Andrew J. Young (not related to Martin Luther King’s lieutenant and Southern Christian Leadership Conference member of the same name) was a civil rights activist in Seattle during the middle part of the twentieth century. A lawyer, Young first reached prominence when he served as the assistant state attorney general in Washington State.
Young’s experience with the law made him a well-qualified candidate to help lead the civil rights movement in Seattle in the late 1960s. In 1967 he was inaugurated as president of the Seattle branch of the National Association for the Advancement of Colored People (NAACP). Young’s legal skills were valuable to the NAACP at a time when much of the branch’s work involved defending all the people who had been arrested during protest marches of the 1960s.

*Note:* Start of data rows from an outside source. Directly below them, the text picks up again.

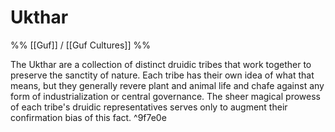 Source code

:# Ukthar
%% [[Guf]] / [[Guf Cultures]] %%

The Ukthar are a collection of distinct druidic tribes that work together to preserve the sanctity of nature. Each tribe has their own idea of what that means, but they generally revere plant and animal life and chafe against any form of industrialization or central governance. The sheer magical prowess of each tribe's druidic representatives serves only to augment their confirmation bias of this fact. ^9f7e0e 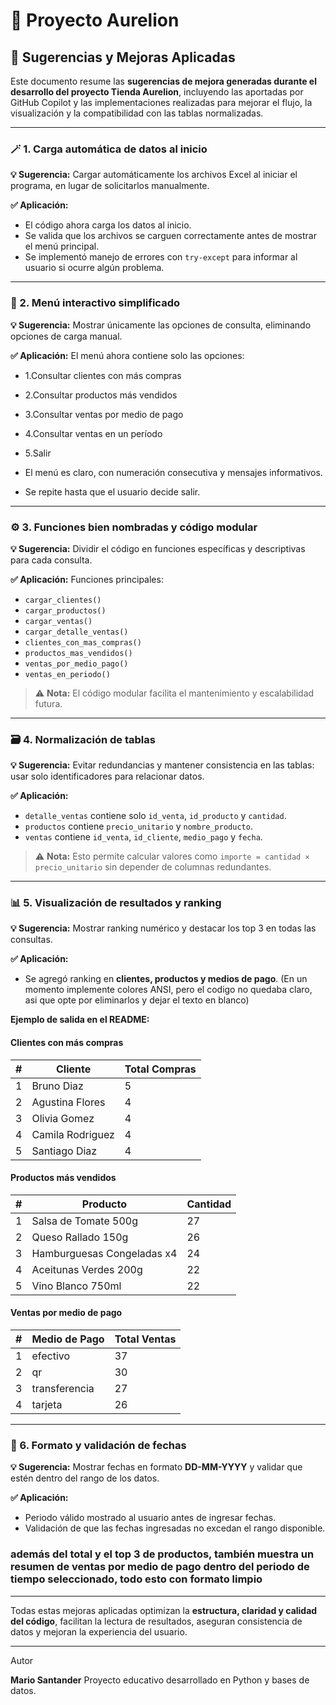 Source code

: # 🧠 Proyecto Aurelion

## 📝 Sugerencias y Mejoras Aplicadas

Este documento resume las **sugerencias de mejora generadas durante el desarrollo del proyecto Tienda Aurelion**, incluyendo las aportadas por GitHub Copilot y las implementaciones realizadas para mejorar el flujo, la visualización y la compatibilidad con las tablas normalizadas.

---

### 🪄 1. Carga automática de datos al inicio

**💡 Sugerencia:**
Cargar automáticamente los archivos Excel al iniciar el programa, en lugar de solicitarlos manualmente.

**✅ Aplicación:**

* El código ahora carga los datos al inicio.
* Se valida que los archivos se carguen correctamente antes de mostrar el menú principal.
* Se implementó manejo de errores con `try-except` para informar al usuario si ocurre algún problema.

---

### 🧭 2. Menú interactivo simplificado

**💡 Sugerencia:**
Mostrar únicamente las opciones de consulta, eliminando opciones de carga manual.

**✅ Aplicación:**
El menú ahora contiene solo las opciones:

* 1.Consultar clientes con más compras

* 2.Consultar productos más vendidos

* 3.Consultar ventas por medio de pago

* 4.Consultar ventas en un período

* 5.Salir

* El menú es claro, con numeración consecutiva y mensajes informativos.

* Se repite hasta que el usuario decide salir.

---

### ⚙️ 3. Funciones bien nombradas y código modular

**💡 Sugerencia:**
Dividir el código en funciones específicas y descriptivas para cada consulta.

**✅ Aplicación:**
Funciones principales:

* `cargar_clientes()`
* `cargar_productos()`
* `cargar_ventas()`
* `cargar_detalle_ventas()`
* `clientes_con_mas_compras()`
* `productos_mas_vendidos()`
* `ventas_por_medio_pago()`
* `ventas_en_periodo()`

> ⚠️ **Nota:** El código modular facilita el mantenimiento y escalabilidad futura.

---

### 🗃️ 4. Normalización de tablas

**💡 Sugerencia:**
Evitar redundancias y mantener consistencia en las tablas: usar solo identificadores para relacionar datos.

**✅ Aplicación:**

* `detalle_ventas` contiene solo `id_venta`, `id_producto` y `cantidad`.
* `productos` contiene `precio_unitario` y `nombre_producto`.
* `ventas` contiene `id_venta`, `id_cliente`, `medio_pago` y `fecha`.

> ⚠️ **Nota:** Esto permite calcular valores como `importe = cantidad × precio_unitario` sin depender de columnas redundantes.

---

### 📊 5. Visualización de resultados y ranking

**💡 Sugerencia:**
Mostrar ranking numérico y destacar los top 3 en todas las consultas.

**✅ Aplicación:**

* Se agregó ranking en **clientes, productos y medios de pago**.
(En un momento implemente colores ANSI, pero el codigo no quedaba claro, asi que opte por eliminarlos y dejar el texto en blanco)

**Ejemplo de salida en el README:**

#### Clientes con más compras

| #   | Cliente          | Total Compras  |
| --- | ---------------- | -------------  |
| 1 | Bruno Diaz       | 5             |
| 2 | Agustina Flores  | 4             |
| 3 | Olivia Gomez     | 4             |
| 4 | Camila Rodriguez | 4              |
| 5 | Santiago Diaz    | 4              |

#### Productos más vendidos

| #   | Producto                   | Cantidad |
| --- | -------------------------- | -------- |
| 1 | Salsa de Tomate 500g       | 27       |
| 2 | Queso Rallado 150g         | 26       |
| 3 | Hamburguesas Congeladas x4 | 24       |
| 4 | Aceitunas Verdes 200g      | 22       |
| 5 | Vino Blanco 750ml          | 22       |

#### Ventas por medio de pago

| #   | Medio de Pago | Total Ventas |
| --- | ------------- | ------------ |
| 1 | efectivo      | 37           |
| 2 | qr            | 30           |
| 3 | transferencia | 27           |
| 4 | tarjeta       | 26           |

---

### 📅 6. Formato y validación de fechas

**💡 Sugerencia:**
Mostrar fechas en formato **DD-MM-YYYY** y validar que estén dentro del rango de los datos.

**✅ Aplicación:**

* Periodo válido mostrado al usuario antes de ingresar fechas.
* Validación de que las fechas ingresadas no excedan el rango disponible.

### además del total y el top 3 de productos, también muestra un resumen de ventas por medio de pago dentro del periodo de tiempo seleccionado, todo esto con formato limpio

---

Todas estas mejoras aplicadas optimizan la **estructura, claridad y calidad del código**, facilitan la lectura de resultados, aseguran consistencia de datos y mejoran la experiencia del usuario.

---

Autor

**Mario Santander**
Proyecto educativo desarrollado en Python y bases de datos.

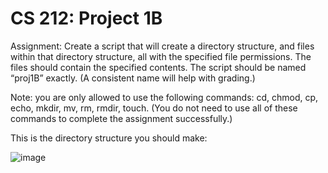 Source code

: # CS 212: Project 1B

Assignment: Create a script that will create a directory structure, and files within that directory structure, all with the specified file permissions. The files should contain the specified contents. The script should be named “proj1B” exactly. (A consistent name will help with grading.)  

Note: you are only allowed to use the following commands: cd, chmod, cp, echo, mkdir, mv, rm, rmdir, touch. (You do not need to use all of these commands to complete the assignment successfully.) 

This is the directory structure you should make:

![image](https://github.com/ms126/proj1B/assets/109988475/5422d08e-7f7d-4659-b837-41af207e5f7f)



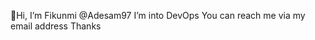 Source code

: 👋Hi, I’m Fikunmi @Adesam97
I’m into DevOps
You can reach me via my email address
Thanks

<!---
Adesam97/Adesam97 is a ✨ special ✨ repository because its `README.md` (this file) appears on your GitHub profile.
You can click the Preview link to take a look at your changes.
--->
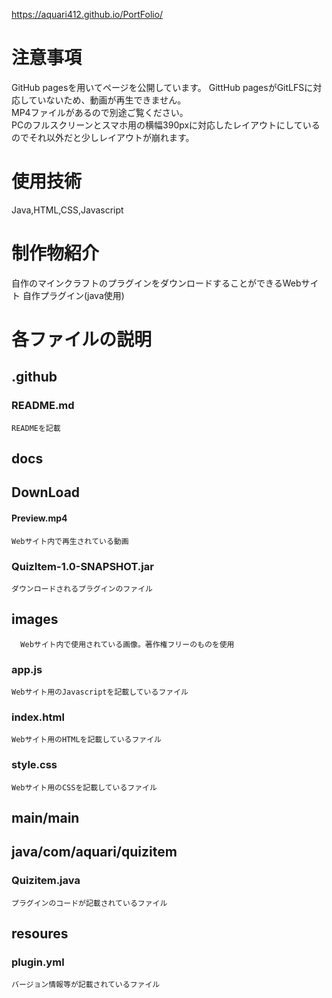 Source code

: https://aquari412.github.io/PortFolio/
# 注意事項
 GitHub pagesを用いてページを公開しています。
 GittHub pagesがGitLFSに対応していないため、動画が再生できません。<br>
 MP4ファイルがあるので別途ご覧ください。<br>
 PCのフルスクリーンとスマホ用の横幅390pxに対応したレイアウトにしているのでそれ以外だと少しレイアウトが崩れます。
# 使用技術
Java,HTML,CSS,Javascript

# 制作物紹介
自作のマインクラフトのプラグインをダウンロードすることができるWebサイト
自作プラグイン(java使用)

# 各ファイルの説明

## .github
### README.md
    READMEを記載
## docs
## DownLoad
#### Preview.mp4
    Webサイト内で再生されている動画
### QuizItem-1.0-SNAPSHOT.jar
    ダウンロードされるプラグインのファイル
## images
      Webサイト内で使用されている画像。著作権フリーのものを使用
### app.js
    Webサイト用のJavascriptを記載しているファイル
  ### index.html
    Webサイト用のHTMLを記載しているファイル
  ### style.css
  
    Webサイト用のCSSを記載しているファイル
## main/main
  ## java/com/aquari/quizitem
  ### Quizitem.java
    プラグインのコードが記載されているファイル
## resoures
  ### plugin.yml
    バージョン情報等が記載されているファイル
      
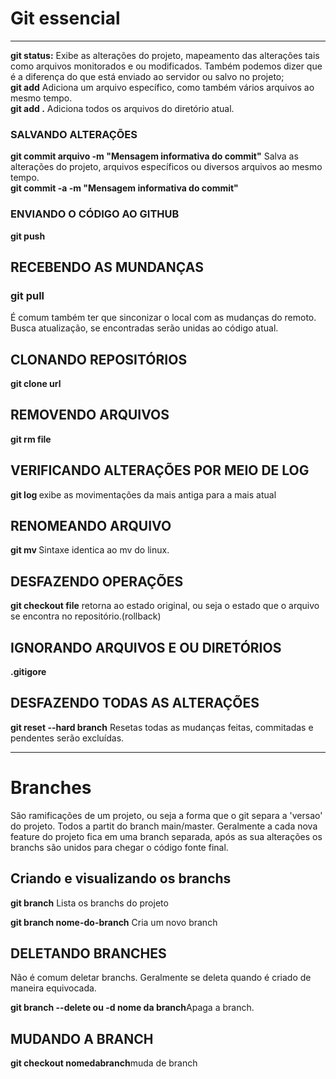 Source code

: <h1>Git essencial</h1>
<hr>
<b>git status:</b> Exibe as alterações do projeto, mapeamento das alterações tais como arquivos monitorados e ou modificados. Também podemos dizer que é a diferença do que está enviado ao servidor ou salvo no projeto;
<br>
<b>git add</b> Adiciona um arquivo  específico, como também vários arquivos ao mesmo tempo.<br>
<b>git add .</b> Adiciona todos os arquivos do diretório atual.<br>
<h3>SALVANDO ALTERAÇÕES</h3>
<b>git commit arquivo -m "Mensagem informativa do commit"</b>  Salva as alterações do projeto, arquivos específicos ou diversos arquivos ao mesmo tempo.<br>
<b>git commit -a -m "Mensagem informativa do commit"</b>
<h3>ENVIANDO O CÓDIGO AO GITHUB</h3>
<b>git push</b> 
<h2>RECEBENDO AS MUNDANÇAS</H2>
<h3>git pull</h3>É comum também ter que sinconizar o local com as mudanças do remoto. Busca atualização, se encontradas serão unidas ao código atual.
<h2>CLONANDO REPOSITÓRIOS</H2>
<b>git clone url</b>
<h2>REMOVENDO ARQUIVOS</H2>
<b>git rm file</b>
<h2>VERIFICANDO ALTERAÇÕES POR MEIO DE LOG</H2>
<b> git log </b> exibe as movimentações da mais antiga para a mais atual
<h2>RENOMEANDO ARQUIVO</H2>
<b>git mv </b> Sintaxe identica ao mv do linux.
<h2>DESFAZENDO OPERAÇÕES</h2>
<b>git checkout file</b> retorna ao estado original, ou seja o estado que o arquivo se encontra no repositório.(rollback)
<h2>IGNORANDO ARQUIVOS E OU DIRETÓRIOS</h2>
<b>.gitigore</b>
<h2>DESFAZENDO TODAS AS ALTERAÇÕES</h2>
<b>git reset --hard branch</b> Resetas todas as mudanças feitas, commitadas e pendentes serão excluídas.
<hr>
<h1>Branches</h1>
<p>São ramificações de um projeto, ou seja a forma que o git separa a 'versao' do projeto. Todos a partit do branch main/master. Geralmente a cada nova feature do projeto fica em uma branch separada, após as sua alterações os branchs são unidos para chegar o código fonte final.</p>
<h2>Criando e visualizando os branchs</h2>
<p><b>git branch</b> Lista os branchs do projeto</p>
<p><b>git branch nome-do-branch</b> Cria um novo branch</p>
<h2>DELETANDO BRANCHES</h2>
<p>Não é comum deletar branchs. Geralmente se deleta quando é criado de maneira equivocada.</p>
<p><b>git branch --delete ou -d nome da branch</b>Apaga a branch.</p>
<h2>MUDANDO A BRANCH</h2>
<p><b>git checkout nomedabranch</b>muda de branch</p>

On October 8, 1966 Young was elected chairman of the Central Area Civil Rights Committee (CACRC), a coalition of civil rights and religious groups in Seattle that for several years was considered the “voice” of the civil rights movement in the city. Young called for “stability, community effort, and mature thinking” within Seattle’s black population at a time when many local African Americans were turning to black power and more aggressive challenges of the racial status quo. Despite the growing popularity of black power Young remained a proponent of community collaboration and opposed factionalism, which he felt was slowly threatening to crack the local interracial civil rights coalition. Despite Young’s wishes for the direction of the movement, the power of the CACRC crumbled in the late 1960s as black power advocates came to dominate the face of the black community.